World Bank, IMF Shift Focus from Poverty to Climate Change

Shifting development funding to emissions reduction takes money from the poor and makes them less resilient.

World Bank, IMF Shift Focus from Poverty to Climate Change
International Monetary Fund Managing Director Kristalina Georgieva meets with Alok Sharma, President for COP26, at the International Monetary Fund in Washington, DC, on September 24, 2021. IMF Photo

With more than 3 billion people still living on less than $5.50 a day, poverty reduction is central to human flourishing. It’s also key to preventing the worst effects of climate change—people are much less vulnerable to climate shocks if they aren’t poor.
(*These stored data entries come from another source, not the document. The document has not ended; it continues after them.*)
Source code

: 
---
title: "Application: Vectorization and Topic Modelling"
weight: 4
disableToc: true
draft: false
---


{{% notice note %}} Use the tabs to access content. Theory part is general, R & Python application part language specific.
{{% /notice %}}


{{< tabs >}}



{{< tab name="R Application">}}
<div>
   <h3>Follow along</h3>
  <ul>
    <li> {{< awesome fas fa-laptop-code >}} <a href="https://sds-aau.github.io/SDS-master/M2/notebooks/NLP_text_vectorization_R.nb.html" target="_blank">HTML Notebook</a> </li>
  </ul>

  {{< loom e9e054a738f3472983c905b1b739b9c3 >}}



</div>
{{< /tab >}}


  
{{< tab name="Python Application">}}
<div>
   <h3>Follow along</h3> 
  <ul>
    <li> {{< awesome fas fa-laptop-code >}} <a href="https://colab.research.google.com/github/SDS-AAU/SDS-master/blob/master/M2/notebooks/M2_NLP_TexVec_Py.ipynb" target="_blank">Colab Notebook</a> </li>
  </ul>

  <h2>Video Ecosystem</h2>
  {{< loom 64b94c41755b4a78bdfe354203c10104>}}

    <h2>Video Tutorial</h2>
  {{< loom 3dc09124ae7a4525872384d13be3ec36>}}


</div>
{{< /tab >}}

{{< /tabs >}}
That should be the main task of the two key multilateral institutions tasked with reducing poverty and promoting development: the World Bank, which provides loans and grants for development projects, and the International Monetary Fund (IMF), which helps poor countries overcome currency crises and keep their finances stable.

Now, however, both institutions are under pressure from their rich donor governments to sideline economic development and poverty reduction—and shift focus to reducing carbon emissions. The IMF recently proposed the creation of a $50 billion Resilience and Sustainability Trust to help countries tackle climate change, where support could be contingent on recipient countries’ plans to reduce emissions. Similarly, the World Bank has unveiled a climate action plan promising to align all future projects with the Paris Agreement to slash emissions. Already, the World Bank has severely restricted investments in natural gas projects, no longer funding exploration, development, production, or transportation of gas in the developing world.

In their zeal to reach emissions targets, rich countries are conflating two things, both of which are crucial to avoid the worst effects of climate change. Mitigation—the reduction of emissions—mostly needs to take place in rich and middle-income countries, which are responsible for the vast majority of carbon emissions. Adaptation—improving resilience to a warming climate—is lifesaving in poorer, more vulnerable countries. Adaptation requires investments in better housing, transportation, education, infrastructure, water management, agricultural technology, and other sectors. And it requires reducing poverty—so that more people have the resources to cope with weather-related extremes.

Until now, these kinds of investments have been the bread and butter of the World Bank and other development institutions. By shifting development funding to emissions reduction, they are taking money from the poor and making them less resilient than they would otherwise be. This shift of focus from poverty to climate is unjust, ineffective, and disastrous for the world’s poor.